◆ Prompt:
For this exercise, output the entries below exactly from the line that holds "- **プロジェクト詳細**" to the line that holds "Create your own backend.", both ends included. No pictures belong in the copy.

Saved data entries

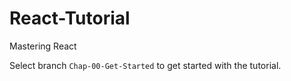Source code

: # React-Tutorial
Mastering React

Select branch `Chap-00-Get-Started` to get started with the tutorial.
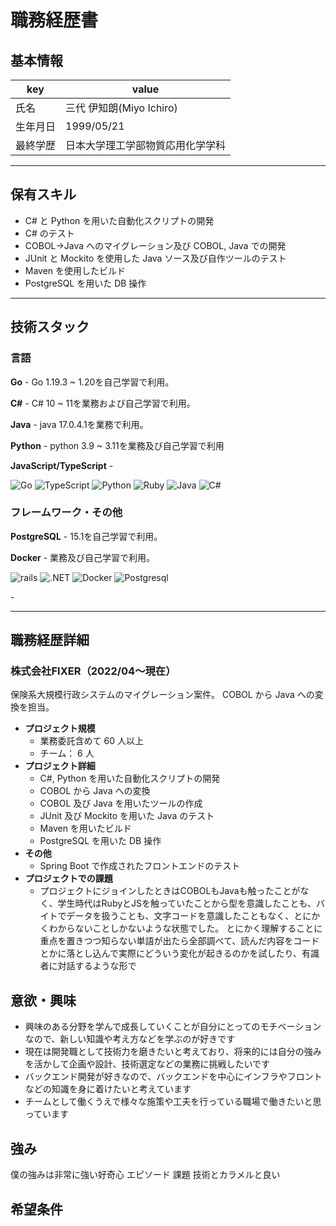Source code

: # 職務経歴書

## 基本情報

|key|value|
|---|---|
|氏名|三代 伊知朗(Miyo Ichiro)|
|生年月日|1999/05/21|
|最終学歴|日本大学理工学部物質応用化学学科|

---

## 保有スキル

- C# と Python を用いた自動化スクリプトの開発
- C# のテスト
- COBOL→Java へのマイグレーション及び COBOL, Java での開発
- JUnit と Mockito を使用した Java ソース及び自作ツールのテスト
- Maven を使用したビルド
- PostgreSQL を用いた DB 操作


---

## 技術スタック

### 言語
**Go**
    - Go 1.19.3 ~ 1.20を自己学習で利用。

**C#**
    - C# 10 ~ 11を業務および自己学習で利用。

**Java**
    - java 17.0.4.1を業務で利用。

**Python**
    - python 3.9 ~ 3.11を業務及び自己学習で利用

**JavaScript/TypeScript**
    - 

<p>
    <img alt="Go" src="https://img.shields.io/badge/-Go-76E1FE.svg?logo=go&style=flat-square" />
    <img alt="TypeScript" src="https://img.shields.io/badge/-Typescript-00008B.svg?logo=typescript&style=flat-square" />
    <img alt="Python" src="https://img.shields.io/badge/-Python-1E90FF.svg?logo=python&style=flat-square" />
    <img alt="Ruby" src="https://img.shields.io/badge/-Ruby-CC342D.svg?logo=ruby&style=flat-square" />
    <img alt="Java" src="https://img.shields.io/badge/-Java-007396.svg?logo=java&style=pflat-square" />
    <img alt="C#" src="https://img.shields.io/badge/-C%EF%BC%83-BA55D3.svg?logo=&style=flat-square" />
</p>




### フレームワーク・その他
**PostgreSQL**
    - 15.1を自己学習で利用。

**Docker**
    - 業務及び自己学習で利用。

<p>
    <img alt="rails" src="https://img.shields.io/badge/-Rails-CC0000.svg?logo=rails&style=pflat-square" />
    <img alt=".NET" src="https://img.shields.io/badge/-.NET-BA55D3.svg?logo=&style=flat-square" />
    <img alt="Docker" src="https://img.shields.io/badge/-Docker-1488C6.svg?logo=docker&style=pflat-square" />
    <img alt="Postgresql" src="https://img.shields.io/badge/-Postgresql-336791.svg?logo=postgresql&style=pflat-square" />
</p>
- 

---

## 職務経歴詳細

### 株式会社FIXER（2022/04〜現在）
保険系大規模行政システムのマイグレーション案件。
COBOL から Java への変換を担当。
- **プロジェクト規模**
    - 業務委託含めて 60 人以上
    - チーム： 6 人
- **プロジェクト詳細**
    - C#, Python を用いた自動化スクリプトの開発
    - COBOL から Java への変換
    - COBOL 及び Java を用いたツールの作成
    - JUnit 及び Mockito を用いた Java のテスト
    - Maven を用いたビルド
    - PostgreSQL を用いた DB 操作
- **その他** 
    - Spring Boot で作成されたフロントエンドのテスト
- **プロジェクトでの課題**
    - プロジェクトにジョインしたときはCOBOLもJavaも触ったことがなく、学生時代はRubyとJSを触っていたことから型を意識したことも、バイトでデータを扱うことも、文字コードを意識したこともなく、とにかくわからないことしかないような状態でした。
    とにかく理解することに重点を置きつつ知らない単語が出たら全部調べて、読んだ内容をコードとかに落とし込んで実際にどういう変化が起きるのかを試したり、有識者に対話するような形で


##

 
## 意欲・興味
- 興味のある分野を学んで成長していくことが自分にとってのモチベーションなので、新しい知識や考え方などを学ぶのが好きです
- 現在は開発職として技術力を磨きたいと考えており、将来的には自分の強みを活かして企画や設計、技術選定などの業務に挑戦したいです
- バックエンド開発が好きなので、バックエンドを中心にインフラやフロントなどの知識を身に着けたいと考えています
- チームとして働くうえで様々な施策や工夫を行っている職場で働きたいと思っています
## 強み
僕の強みは非常に強い好奇心
エピソード
課題
技術とカラメルと良い

## 希望条件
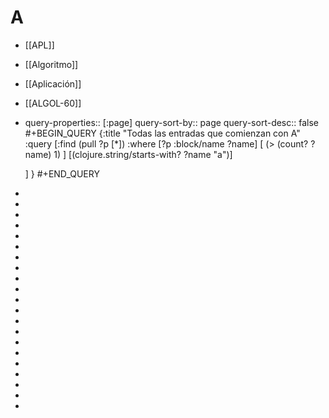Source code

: # A
- [[APL]]
- [[Algoritmo]]
- [[Aplicación]]
- [[ALGOL-60]]
- query-properties:: [:page]
  query-sort-by:: page
  query-sort-desc:: false
  #+BEGIN_QUERY
  {:title "Todas las entradas que comienzan con A"
   :query [:find (pull ?p [*])
           :where 
           [?p :block/name ?name]
           [ (> (count? ?name) 1) ]
  	 [(clojure.string/starts-with? ?name "a")]
           
  	 ]
  }
  #+END_QUERY
-
-
-
-
-
-
-
-
-
-
-
-
-
-
-
-
-
-
-
-
-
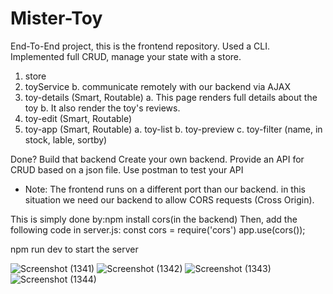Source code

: # Mister-Toy

End-To-End project, this is the frontend repository.
Used a CLI.
Implemented full CRUD, manage your state with a store.

1. store
2. toyService
b. communicate remotely with our backend via AJAX
3. toy-details (Smart, Routable)
  a. This page renders full details about the toy
  b. It also render the toy's reviews.
4. toy-edit (Smart, Routable)
5. toy-app (Smart, Routable)
  a. toy-list
  b. toy-preview
  c. toy-filter (name, in stock, lable, sortby)


Done? Build that backend
Create your own backend.
Provide an API for CRUD based on a json file.
Use postman to test your API

* Note: The frontend runs on a different port than our backend. in this situation we need our backend to allow CORS requests (Cross Origin).

This is simply done by:npm install cors(in the backend)
Then, add the following code in server.js:
const cors = require('cors')
app.use(cors());

npm run dev to start the server

![Screenshot (1341)](https://user-images.githubusercontent.com/64427190/216397427-20230004-7ff6-49e1-978e-e177ca040e29.png)
![Screenshot (1342)](https://user-images.githubusercontent.com/64427190/216397435-c1a4599b-692b-40cd-8de5-5f882a2b24d5.png)
![Screenshot (1343)](https://user-images.githubusercontent.com/64427190/216397445-05312aee-5f4e-408e-90f4-10ddb977ac38.png)
![Screenshot (1344)](https://user-images.githubusercontent.com/64427190/216397462-f8169228-f5df-4272-960c-aa9a774aec2b.png)
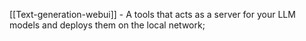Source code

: [[Text-generation-webui]] - A tools that acts as a server for your LLM models and deploys them on the local network;


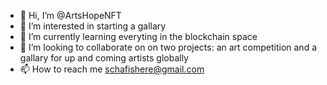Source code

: - 👋 Hi, I’m @ArtsHopeNFT
- 👀 I’m interested in starting a gallary
- 🌱 I’m currently learning everyting in the blockchain space
- 💞️ I’m looking to collaborate on on two projects: an art competition and a gallary for up and coming artists globally
- 📫 How to reach me schafishere@gmail.com

<!---
ArtsHopeNFT/ArtsHopeNFT is a ✨ special ✨ repository because its `README.md` (this file) appears on your GitHub profile.
You can click the Preview link to take a look at your changes.
--->
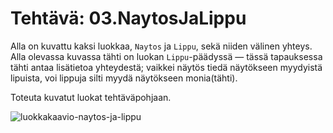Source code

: # Tehtävä: 03.NaytosJaLippu

Alla on kuvattu kaksi luokkaa, `Naytos` ja `Lippu`, 
sekä niiden välinen yhteys. Alla olevassa kuvassa tähti on luokan 
`Lippu`-päädyssä — tässä tapauksessa tähti antaa lisätietoa yhteydestä; 
vaikkei näytös tiedä näytökseen myydyistä lipuista, 
voi lippuja silti myydä näytökseen monia(tähti).

Toteuta kuvatut luokat tehtäväpohjaan.

![luokkakaavio-naytos-ja-lippu](http://www.plantuml.com/plantuml/proxy?cache=no&src=https://raw.githubusercontent.com/lnxbusdrvr/ohjelmoinninPerusteet/master/moocJava2020/osa11/03.NaytosJaLippu/03.luokkakaavio.puml)
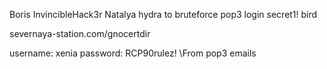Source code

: Boris
&#73;&#110;&#118;&#105;&#110;&#99;&#105;&#98;&#108;&#101;&#72;&#97;&#99;&#107;&#51;&#114;
Natalya
hydra to bruteforce pop3 login
secret1! bird

severnaya-station.com/gnocertdir

username: xenia
password: RCP90rulez! \\From pop3 emails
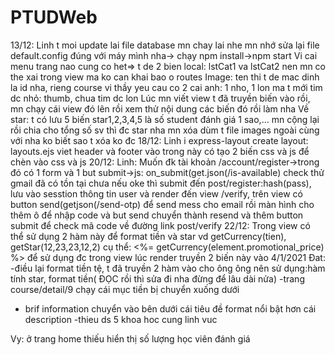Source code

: # PTUDWeb
13/12: Linh t moi update lai file database mn chay lai nhe
mn nhớ sửa lại file default.config đúng với máy mình nha-> chạy npm install->npm start
Vi cai menu trang nao cung co het=> t de 2 bien local: lstCat1 va lstCat2 nen mn co the xai trong view ma ko can khai bao o routes
Image: ten thi t de mac dinh la id nha, rieng course vi thầy yeu cau co 2 cai anh: 1 nho, 1 lon ma t mới tim dc nhỏ: thumb, chua tim dc lon
Lúc mn viết view t đã truyền biến vào rồi, mn chạy cái view đó lên rồi xem thử nội dung các biến đó rồi làm nha
Về star: t có lưu 5 biến star1,2,3,4,5 là số student đánh giá 1 sao,... mn cộng lại rồi chia cho tổng số sv thì đc star nha
mn xóa dùm t file images ngoài cùng với nha ko biết sao t xóa ko đc
18/12: Linh i express-layout create layout: layouts.ejs viet header và footer vào trong này có tạo 2 biến css và js để chèn vào css và js
20/12: Linh: Muốn đk tài khoản /account/register->trong đó có 1 form và 1 but submit->js: on_submit(get.json(/is-available) check thử gmail đã có tồn tại chưa nếu oke thì submit đến post/register:hash(pass), lưu vào sesstion thông tin user và render đến view /verify, trên view có button send(getjson(/send-otp) để send mess cho email rồi màn hình cho thêm ô để nhập code và but send chuyển thành resend và thêm button submit để check mã code về đường link post/verify
22/12: Trong view có thể sử dụng 2 hàm này để format tiền và star
vd getCurrency(tien), getStar(12,23,23,12,2)
cụ thể: <%= getCurrency(element.promotional_price) %>
để sử dụng đc trong view lúc render truyền 2 biến này vào 
4/1/2021
Đat: -điều lại format tiền tệ, t đã truyền 2 hàm vào cho ông ông nên sử dụng:hàm tính star, format tiền( ĐỌC rồi thì sửa đi nha đừng để lâu dài nửa)
-trang course/detail/9 chạy cái mục tiền bị chuyển xuống dưới
- brif information chuyển vào bên dưới cái tiêu đề format nổi bật hơn cái description
-thieu ds 5 khoa hoc cung linh vuc 

Vy: ở trang home thiếu hiển thị số lượng học viên đánh giá
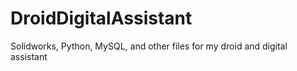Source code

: # DroidDigitalAssistant
Solidworks, Python, MySQL, and other files for my droid and digital assistant
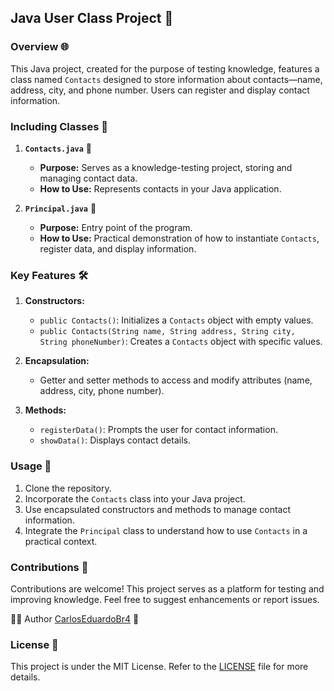## Java User Class Project 🚀

### Overview 🌐

This Java project, created for the purpose of testing knowledge, features a class named `Contacts` designed to store information about contacts—name, address, city, and phone number. Users can register and display contact information.

### Including Classes 📁

1. **`Contacts.java`** 📇
   - **Purpose:** Serves as a knowledge-testing project, storing and managing contact data.
   - **How to Use:** Represents contacts in your Java application.

2. **`Principal.java`** 🚀
   - **Purpose:** Entry point of the program.
   - **How to Use:** Practical demonstration of how to instantiate `Contacts`, register data, and display information.

### Key Features 🛠️

1. **Constructors:**
   - `public Contacts()`: Initializes a `Contacts` object with empty values.
   - `public Contacts(String name, String address, String city, String phoneNumber)`: Creates a `Contacts` object with specific values.

2. **Encapsulation:**
   - Getter and setter methods to access and modify attributes (name, address, city, phone number).

3. **Methods:**
   - `registerData()`: Prompts the user for contact information.
   - `showData()`: Displays contact details.

### Usage 🚀

1. Clone the repository.
2. Incorporate the `Contacts` class into your Java project.
3. Use encapsulated constructors and methods to manage contact information.
4. Integrate the `Principal` class to understand how to use `Contacts` in a practical context.

### Contributions 🤝

Contributions are welcome! This project serves as a platform for testing and improving knowledge. Feel free to suggest enhancements or report issues.

👨‍💻 Author
[CarlosEduardoBr4](https://github.com/CarlosEduardoBr04) 🚀

### License 📜

This project is under the MIT License. Refer to the [LICENSE](LICENSE) file for more details.
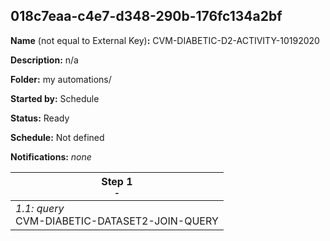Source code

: ## 018c7eaa-c4e7-d348-290b-176fc134a2bf

**Name** (not equal to External Key)**:** CVM-DIABETIC-D2-ACTIVITY-10192020

**Description:** n/a

**Folder:** my automations/

**Started by:** Schedule

**Status:** Ready

**Schedule:** Not defined

**Notifications:** _none_


| Step 1<br>_<small>-</small>_ |
| --- |
| _1.1: query_<br>CVM-DIABETIC-DATASET2-JOIN-QUERY |
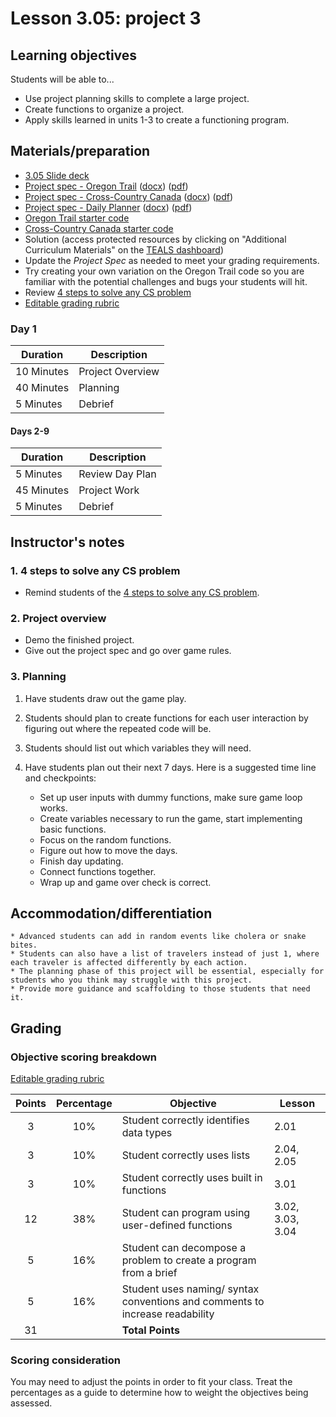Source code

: # Lesson 3.05: project 3

## Learning objectives

Students will be able to...

* Use project planning skills to complete a large project.
* Create functions to organize a project.
* Apply skills learned in units 1-3 to create a functioning program.

## Materials/preparation

* [3.05 Slide deck](https://github.com/TEALSK12/2nd-semester-introduction-to-computer-science/raw/master/units/3_unit/slidedecks/Intro%20Python%203.05%20TEALS.pptx)
* [Project spec - Oregon Trail][] ([docx][1]) ([pdf][2])
* [Project spec - Cross-Country Canada][] ([docx][3]) ([pdf][4])
* [Project spec - Daily Planner][] ([docx][5]) ([pdf][6])
* [Oregon Trail starter code](https://github.com/TEALSK12/2nd-semester-introduction-to-computer-science/raw/master/units/3_unit/05_lesson/Unit_3_Project_Oregon_Trail_Starter_Code.py)
* [Cross-Country Canada starter code](https://github.com/TEALSK12/2nd-semester-introduction-to-computer-science/raw/master/units/3_unit/05_lesson/Unit_3_Project_Cross_Country_Canada_Starter_Code.py/)
* Solution (access protected resources by clicking on "Additional Curriculum Materials" on the [TEALS dashboard](https://www.tealsk12.org/dashboard/))
* Update the _Project Spec_ as needed to meet your grading requirements.
* Try creating your own variation on the Oregon Trail code so you are familiar with the potential challenges and bugs your students will hit.
* Review [4 steps to solve any CS problem][]
* [Editable grading rubric](https://github.com/TEALSK12/2nd-semester-introduction-to-computer-science/raw/master/units/3_unit/05_lesson/rubric.docx)

### Day 1

| **Duration** | **Description** |
| ----------  | -----------      |
| 10 Minutes  | Project Overview |
| 40 Minutes  | Planning         |
| 5 Minutes   | Debrief          |

#### Days 2-9

|**Duration** | **Description**  |
|-----------  | ---------------- |
| 5 Minutes   | Review Day Plan  |
| 45 Minutes  | Project Work     |
| 5 Minutes   | Debrief          |

## Instructor's notes

### 1. 4 steps to solve any CS problem

* Remind students of the [4 steps to solve any CS problem].

### 2. Project overview

* Demo the finished project.
* Give out the project spec and go over game rules.

### 3. Planning

1. Have students draw out the game play.
2. Students should plan to create functions for each user interaction by figuring out where the repeated code will be.
3. Students should list out which variables they will need.
4. Have students plan out their next 7 days. Here is a suggested time line and checkpoints:

    * Set up user inputs with dummy functions, make sure game loop works.
    * Create variables necessary to run the game, start implementing basic functions.
    * Focus on the random functions.
    * Figure out how to move the days.
    * Finish day updating.
    * Connect functions together.
    * Wrap up and game over check is correct.

## Accommodation/differentiation

    * Advanced students can add in random events like cholera or snake bites.
    * Students can also have a list of travelers instead of just 1, where each traveler is affected differently by each action.
    * The planning phase of this project will be essential, especially for students who you think may struggle with this project.
    * Provide more guidance and scaffolding to those students that need it.

## Grading

### Objective scoring breakdown

[Editable grading rubric](https://github.com/TEALSK12/2nd-semester-introduction-to-computer-science/raw/master/units/3_unit/05_lesson/rubric.docx)

| Points | Percentage| Objective | Lesson |
| :---: | :---: | --- | --- |
| 3| 10% | Student correctly identifies data types|2.01|
| 3 | 10% | Student correctly uses lists |2.04, 2.05|
| 3 | 10% | Student correctly uses built in functions  | 3.01|
| 12 | 38% |Student can program using user-defined functions |3.02, 3.03, 3.04|
| 5| 16% |Student can decompose a problem to create a program from a brief||
| 5| 16%|Student uses naming/ syntax conventions and comments to increase readability||
| 31 | | **Total Points** ||

### Scoring consideration

You may need to adjust the points in order to fit your class. Treat the percentages as a guide to determine how to weight the objectives being assessed.

[Project spec - Oregon Trail]:project.md
[Project spec - Daily Planner]:alternate_project.md
[Project spec - Cross-Country Canada]:project_canada.md
[Oregon Trail - Example code]:oregon_trail.py
[TEALS dashboard]:http:/www.tealsk12.org/dashboard
[4 steps to solve any CS problem]:https://github.com/TEALS-IntroCS/2nd-semester-introduction-to-computer-science-principles/raw/master/units/4%20Steps%20to%20Solve%20Any%20CS%20Problem.pdf

[1]: https://github.com/TEALSK12/2nd-semester-introduction-to-computer-science/raw/master/units/3_unit/05_lesson/project.docx
[2]: https://github.com/TEALSK12/2nd-semester-introduction-to-computer-science/raw/master/units/3_unit/05_lesson/project.pdf
[3]: https://github.com/TEALSK12/2nd-semester-introduction-to-computer-science/raw/master/units/3_unit/05_lesson/project_canada.docx
[4]: https://github.com/TEALSK12/2nd-semester-introduction-to-computer-science/raw/master/units/3_unit/05_lesson/project_canada.pdf
[5]: https://github.com/TEALSK12/2nd-semester-introduction-to-computer-science/raw/master/units/3_unit/05_lesson/projecta.docx
[6]: https://github.com/TEALSK12/2nd-semester-introduction-to-computer-science/raw/master/units/3_unit/05_lesson/projecta.pdf
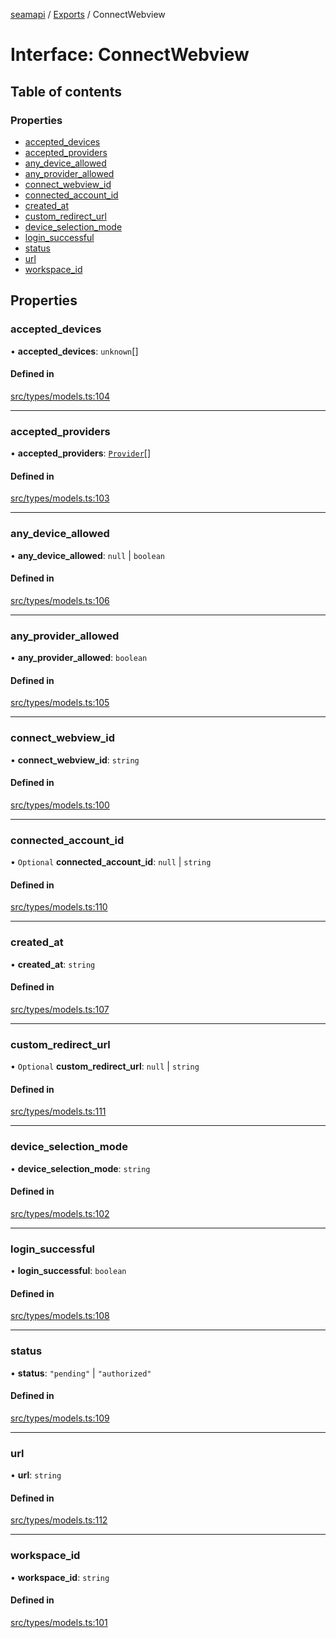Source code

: [seamapi](../README.md) / [Exports](../modules.md) / ConnectWebview

# Interface: ConnectWebview

## Table of contents

### Properties

- [accepted\_devices](ConnectWebview.md#accepted_devices)
- [accepted\_providers](ConnectWebview.md#accepted_providers)
- [any\_device\_allowed](ConnectWebview.md#any_device_allowed)
- [any\_provider\_allowed](ConnectWebview.md#any_provider_allowed)
- [connect\_webview\_id](ConnectWebview.md#connect_webview_id)
- [connected\_account\_id](ConnectWebview.md#connected_account_id)
- [created\_at](ConnectWebview.md#created_at)
- [custom\_redirect\_url](ConnectWebview.md#custom_redirect_url)
- [device\_selection\_mode](ConnectWebview.md#device_selection_mode)
- [login\_successful](ConnectWebview.md#login_successful)
- [status](ConnectWebview.md#status)
- [url](ConnectWebview.md#url)
- [workspace\_id](ConnectWebview.md#workspace_id)

## Properties

### accepted\_devices

• **accepted\_devices**: `unknown`[]

#### Defined in

[src/types/models.ts:104](https://github.com/hello-seam/seamapi-javascript/blob/main/src/types/models.ts#L104)

___

### accepted\_providers

• **accepted\_providers**: [`Provider`](../modules.md#provider)[]

#### Defined in

[src/types/models.ts:103](https://github.com/hello-seam/seamapi-javascript/blob/main/src/types/models.ts#L103)

___

### any\_device\_allowed

• **any\_device\_allowed**: ``null`` \| `boolean`

#### Defined in

[src/types/models.ts:106](https://github.com/hello-seam/seamapi-javascript/blob/main/src/types/models.ts#L106)

___

### any\_provider\_allowed

• **any\_provider\_allowed**: `boolean`

#### Defined in

[src/types/models.ts:105](https://github.com/hello-seam/seamapi-javascript/blob/main/src/types/models.ts#L105)

___

### connect\_webview\_id

• **connect\_webview\_id**: `string`

#### Defined in

[src/types/models.ts:100](https://github.com/hello-seam/seamapi-javascript/blob/main/src/types/models.ts#L100)

___

### connected\_account\_id

• `Optional` **connected\_account\_id**: ``null`` \| `string`

#### Defined in

[src/types/models.ts:110](https://github.com/hello-seam/seamapi-javascript/blob/main/src/types/models.ts#L110)

___

### created\_at

• **created\_at**: `string`

#### Defined in

[src/types/models.ts:107](https://github.com/hello-seam/seamapi-javascript/blob/main/src/types/models.ts#L107)

___

### custom\_redirect\_url

• `Optional` **custom\_redirect\_url**: ``null`` \| `string`

#### Defined in

[src/types/models.ts:111](https://github.com/hello-seam/seamapi-javascript/blob/main/src/types/models.ts#L111)

___

### device\_selection\_mode

• **device\_selection\_mode**: `string`

#### Defined in

[src/types/models.ts:102](https://github.com/hello-seam/seamapi-javascript/blob/main/src/types/models.ts#L102)

___

### login\_successful

• **login\_successful**: `boolean`

#### Defined in

[src/types/models.ts:108](https://github.com/hello-seam/seamapi-javascript/blob/main/src/types/models.ts#L108)

___

### status

• **status**: ``"pending"`` \| ``"authorized"``

#### Defined in

[src/types/models.ts:109](https://github.com/hello-seam/seamapi-javascript/blob/main/src/types/models.ts#L109)

___

### url

• **url**: `string`

#### Defined in

[src/types/models.ts:112](https://github.com/hello-seam/seamapi-javascript/blob/main/src/types/models.ts#L112)

___

### workspace\_id

• **workspace\_id**: `string`

#### Defined in

[src/types/models.ts:101](https://github.com/hello-seam/seamapi-javascript/blob/main/src/types/models.ts#L101)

◆ Completed task:
- **プロジェクト詳細**
    - C#, Python を用いた自動化スクリプトの開発
    - COBOL から Java への変換
    - COBOL 及び Java を用いたツールの作成
    - JUnit 及び Mockito を用いた Java のテスト
    - Maven を用いたビルド
    - PostgreSQL を用いた DB 操作
- **その他** 
    - Spring Boot で作成されたフロントエンドのテスト
- **プロジェクトでの課題**
    - プロジェクトにジョインしたときはCOBOLもJavaも触ったことがなく、学生時代はRubyとJSを触っていたことから型を意識したことも、バイトでデータを扱うことも、文字コードを意識したこともなく、とにかくわからないことしかないような状態でした。
    とにかく理解することに重点を置きつつ知らない単語が出たら全部調べて、読んだ内容をコードとかに落とし込んで実際にどういう変化が起きるのかを試したり、有識者に対話するような形で


##

 
## 意欲・興味
- 興味のある分野を学んで成長していくことが自分にとってのモチベーションなので、新しい知識や考え方などを学ぶのが好きです
- 現在は開発職として技術力を磨きたいと考えており、将来的には自分の強みを活かして企画や設計、技術選定などの業務に挑戦したいです
- バックエンド開発が好きなので、バックエンドを中心にインフラやフロントなどの知識を身に着けたいと考えています
- チームとして働くうえで様々な施策や工夫を行っている職場で働きたいと思っています
## 強み
僕の強みは非常に強い好奇心
エピソード
課題
技術とカラメルと良い

## 希望条件
Source code

: # A
- [[APL]]
- [[Algoritmo]]
- [[Aplicación]]
- [[ALGOL-60]]
- query-properties:: [:page]
  query-sort-by:: page
  query-sort-desc:: false
  #+BEGIN_QUERY
  {:title "Todas las entradas que comienzan con A"
   :query [:find (pull ?p [*])
           :where 
           [?p :block/name ?name]
           [ (> (count? ?name) 1) ]
  	 [(clojure.string/starts-with? ?name "a")]
           
  	 ]
  }
  #+END_QUERY
-
-
-
-
-
-
-
-
-
-
-
-
-
-
-
-
-
-
-
-
-
Source code

: # Mister-Toy

End-To-End project, this is the frontend repository.
Used a CLI.
Implemented full CRUD, manage your state with a store.

1. store
2. toyService
b. communicate remotely with our backend via AJAX
3. toy-details (Smart, Routable)
  a. This page renders full details about the toy
  b. It also render the toy's reviews.
4. toy-edit (Smart, Routable)
5. toy-app (Smart, Routable)
  a. toy-list
  b. toy-preview
  c. toy-filter (name, in stock, lable, sortby)


Done? Build that backend
Create your own backend.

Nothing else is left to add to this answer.